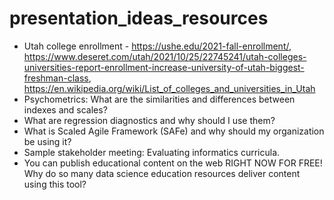 # presentation_ideas_resources

* Utah college enrollment - https://ushe.edu/2021-fall-enrollment/, https://www.deseret.com/utah/2021/10/25/22745241/utah-colleges-universities-report-enrollment-increase-university-of-utah-biggest-freshman-class, https://en.wikipedia.org/wiki/List_of_colleges_and_universities_in_Utah
* Psychometrics: What are the similarities and differences between indexes and scales?
* What are regression diagnostics and why should I use them?
* What is Scaled Agile Framework (SAFe) and why should my organization be using it?
* Sample stakeholder meeting: Evaluating informatics curricula.
* You can publish educational content on the web RIGHT NOW FOR FREE! Why do so many data science education resources deliver content using this tool?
■ ■ ■ ■
**TASK OBJECTIVE:**
Your answer must be an exact transcription of every entry, minus the pictures.

**COMPLETED TASK:**
 # presentation_ideas_resources

* Utah college enrollment - https://ushe.edu/2021-fall-enrollment/, https://www.deseret.com/utah/2021/10/25/22745241/utah-colleges-universities-report-enrollment-increase-university-of-utah-biggest-freshman-class, https://en.wikipedia.org/wiki/List_of_colleges_and_universities_in_Utah
* Psychometrics: What are the similarities and differences between indexes and scales?
* What are regression diagnostics and why should I use them?
* What is Scaled Agile Framework (SAFe) and why should my organization be using it?
* Sample stakeholder meeting: Evaluating informatics curricula.
* You can publish educational content on the web RIGHT NOW FOR FREE! Why do so many data science education resources deliver content using this tool?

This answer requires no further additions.